The brains behind the balancing: a rules-based order that starts at the network/subnet level
Organizing sites using DNS segmentation and zero-trust DNS methods provides critical controls for handling traffic and implementing security policies suited to different client types (e.g., IoT). Segmentation enhances routing, enforces access controls, and safeguards against malicious activity. Zero-trust DNS verifies that devices communicate only with authorized endpoints, enabling real-time threat identification and proactive policy enforcement.
Migration is easy.
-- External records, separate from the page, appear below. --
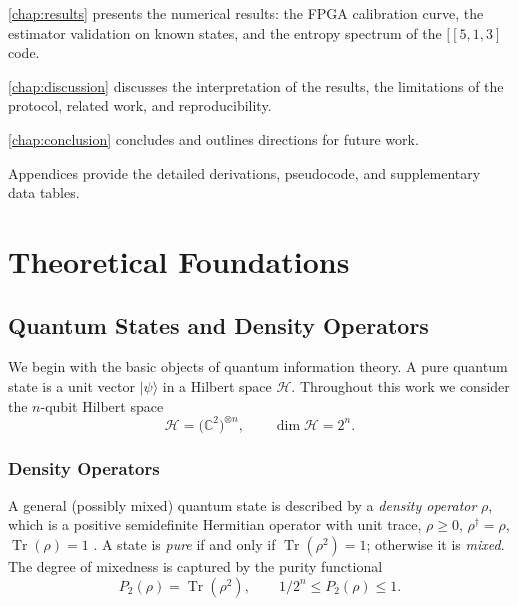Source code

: \documentclass[12pt,a4paper,oneside]{book}
\theoremstyle{plain}
\theoremstyle{definition}
\theoremstyle{remark}
\begin{document}
\cref{chap:results} presents the numerical results: the FPGA calibration curve, the estimator validation on known states, and the entropy spectrum of the $[[5,1,3]$ code.

\cref{chap:discussion} discusses the interpretation of the results, the limitations of the protocol, related work, and reproducibility.

\cref{chap:conclusion} concludes and outlines directions for future work.

Appendices provide the detailed derivations, pseudocode, and supplementary data tables.

\chapter{Theoretical Foundations}
\label{chap:foundations}

\section{Quantum States and Density Operators}
\label{sec:quantum_states}

We begin with the basic objects of quantum information theory. A pure quantum state is a unit vector $|\psi\rangle$ in a Hilbert space $\mathcal{H}$. Throughout this work we consider the $n$-qubit Hilbert space
\begin{equation}
    \mathcal{H} = \bigl(\mathbb{C}^2\bigr)^{\otimes n}, \qquad \dim \mathcal{H} = 2^n.
\end{equation}

\subsection{Density Operators}

A general (possibly mixed) quantum state is described by a \emph{density operator} $\rho$, which is a positive semidefinite Hermitian operator with unit trace, $\rho \geq 0$, $\rho^\dagger = \rho$, $\operatorname{Tr}(\rho) = 1$ \cite{nielsen2010quantum}. A state is \emph{pure} if and only if $\operatorname{Tr}(\rho^2) = 1$; otherwise it is \emph{mixed}. The degree of mixedness is captured by the purity functional
\begin{equation}
    P_2(\rho) = \operatorname{Tr}(\rho^2), \qquad 1/2^{n} \leq P_2(\rho) \leq 1.
\end{equation}
\end{document}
NetOps teams with existing DNS business logic organized by site, country, region, city, or other breakout typologies can transfer that logic to Edge DNS GSLB. Rules are implemented at the network level to base distribution on subnets, with domain-level exceptions as needed.
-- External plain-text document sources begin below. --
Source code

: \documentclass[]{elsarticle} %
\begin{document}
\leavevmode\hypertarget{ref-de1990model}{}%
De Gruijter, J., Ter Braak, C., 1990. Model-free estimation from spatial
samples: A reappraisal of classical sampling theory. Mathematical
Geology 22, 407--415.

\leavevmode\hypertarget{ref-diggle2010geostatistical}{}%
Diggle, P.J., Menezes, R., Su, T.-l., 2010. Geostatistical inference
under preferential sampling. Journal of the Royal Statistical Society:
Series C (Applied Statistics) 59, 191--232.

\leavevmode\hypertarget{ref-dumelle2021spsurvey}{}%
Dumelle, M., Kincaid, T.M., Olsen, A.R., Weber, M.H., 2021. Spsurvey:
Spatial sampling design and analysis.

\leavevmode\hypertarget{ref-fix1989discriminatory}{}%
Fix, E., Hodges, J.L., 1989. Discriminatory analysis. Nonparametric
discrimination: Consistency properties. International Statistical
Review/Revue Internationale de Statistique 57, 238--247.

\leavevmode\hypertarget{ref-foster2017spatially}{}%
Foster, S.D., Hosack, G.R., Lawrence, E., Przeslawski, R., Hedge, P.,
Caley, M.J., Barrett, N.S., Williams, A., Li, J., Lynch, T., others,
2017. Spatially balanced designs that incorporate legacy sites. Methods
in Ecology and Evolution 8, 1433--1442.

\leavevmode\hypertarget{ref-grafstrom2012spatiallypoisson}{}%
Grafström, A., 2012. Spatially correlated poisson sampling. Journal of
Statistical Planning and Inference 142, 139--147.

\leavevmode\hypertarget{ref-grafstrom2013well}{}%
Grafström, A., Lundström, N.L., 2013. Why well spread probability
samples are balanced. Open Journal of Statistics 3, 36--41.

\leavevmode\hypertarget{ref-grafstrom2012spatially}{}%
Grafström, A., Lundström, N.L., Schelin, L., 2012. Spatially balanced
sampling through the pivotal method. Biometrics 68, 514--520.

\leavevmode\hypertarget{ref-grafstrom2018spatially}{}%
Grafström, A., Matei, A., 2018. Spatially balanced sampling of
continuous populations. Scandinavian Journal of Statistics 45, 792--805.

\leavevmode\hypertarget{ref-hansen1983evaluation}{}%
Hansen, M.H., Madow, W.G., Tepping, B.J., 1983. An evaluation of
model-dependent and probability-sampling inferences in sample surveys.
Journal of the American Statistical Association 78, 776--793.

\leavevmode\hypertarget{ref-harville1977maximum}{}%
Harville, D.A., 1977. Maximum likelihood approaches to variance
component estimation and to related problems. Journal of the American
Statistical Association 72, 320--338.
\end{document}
Figure 1. DNS GSLB network/subnet methodology fits any existing network typology

Figure 1. DNS GSLB network/subnet methodology fits any existing network typology
Mechanisms and strategies
Use cases
1. Multiregion disaster recovery
Ensure availability for critical services (e.g., app.example.local) across regions with routing that adapts to network conditions. Define resolution logic based on consumer and producer subnet groupings to match current infrastructure.
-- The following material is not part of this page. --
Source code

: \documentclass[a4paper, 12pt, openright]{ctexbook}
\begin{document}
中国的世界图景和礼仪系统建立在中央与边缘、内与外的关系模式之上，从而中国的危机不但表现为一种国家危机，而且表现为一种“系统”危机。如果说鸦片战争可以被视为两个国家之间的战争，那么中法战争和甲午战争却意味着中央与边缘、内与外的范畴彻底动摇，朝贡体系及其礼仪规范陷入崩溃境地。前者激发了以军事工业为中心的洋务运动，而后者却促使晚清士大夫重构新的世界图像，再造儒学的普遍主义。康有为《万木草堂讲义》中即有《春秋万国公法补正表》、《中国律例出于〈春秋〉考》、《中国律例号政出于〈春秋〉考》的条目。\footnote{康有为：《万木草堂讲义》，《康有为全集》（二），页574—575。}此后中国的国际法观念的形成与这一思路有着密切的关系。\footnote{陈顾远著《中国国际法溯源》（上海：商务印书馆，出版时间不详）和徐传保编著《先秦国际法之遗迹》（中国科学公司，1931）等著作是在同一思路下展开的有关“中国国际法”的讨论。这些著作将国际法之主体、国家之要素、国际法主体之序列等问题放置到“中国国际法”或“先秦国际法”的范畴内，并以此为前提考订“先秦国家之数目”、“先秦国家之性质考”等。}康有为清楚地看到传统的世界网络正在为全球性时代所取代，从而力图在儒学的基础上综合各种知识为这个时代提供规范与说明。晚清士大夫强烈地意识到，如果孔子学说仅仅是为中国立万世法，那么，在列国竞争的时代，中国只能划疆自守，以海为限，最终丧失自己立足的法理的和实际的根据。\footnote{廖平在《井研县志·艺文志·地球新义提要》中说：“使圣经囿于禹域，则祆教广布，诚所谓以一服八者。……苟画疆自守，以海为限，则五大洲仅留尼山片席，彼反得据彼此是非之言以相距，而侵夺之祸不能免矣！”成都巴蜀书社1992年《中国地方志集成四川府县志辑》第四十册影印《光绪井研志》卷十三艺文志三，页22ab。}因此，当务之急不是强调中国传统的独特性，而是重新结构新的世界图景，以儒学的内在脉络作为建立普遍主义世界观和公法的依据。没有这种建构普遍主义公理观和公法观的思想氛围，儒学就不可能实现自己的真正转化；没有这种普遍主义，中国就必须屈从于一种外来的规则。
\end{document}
Figure 2. Normal operations with primary endpoints online
During normal operations, consumer networks (e.g., Subnet A and Subnet B) resolve to healthy primary production networks (Subnet M and Subnet N). Responses are optimized and distributed based on business-aligned policies (geographic affinity, capacity, performance).

If Subnet M and Subnet N become unavailable (e.g., outage, DDoS), DNS GSLB dynamically reroutes traffic to Subnet O in another city or cloud region—without waiting for TTLs or manual reconfiguration.

For partial failures (e.g., only Subnet N down), traffic shifts to Subnet M immediately. Once health checks confirm recovery, traffic rebalances according to the original priority logic—no manual adjustments required.
A single gateway or shared service fronting multiple applications can be health-checked and governed by a single GSLB rule to redirect all dependent applications if the gateway becomes unavailable.
2. Per-application multinetwork delivery
Define precise, domain-specific routing policies for each application—even within the same consumer network block—so different applications can use distinct network paths and priorities without extra infrastructure.

Example: All queries from IP Block A route to Subnet M by default, but app.example.local is overridden to Subnet P.

Example: In IP Block A, dev.example.local routes to Subnet P (performance/proximity), while hr.example.local routes to Subnet M (compliance/data residency).
This enables nuanced, application-level routing across shared environments with centralized visibility and control.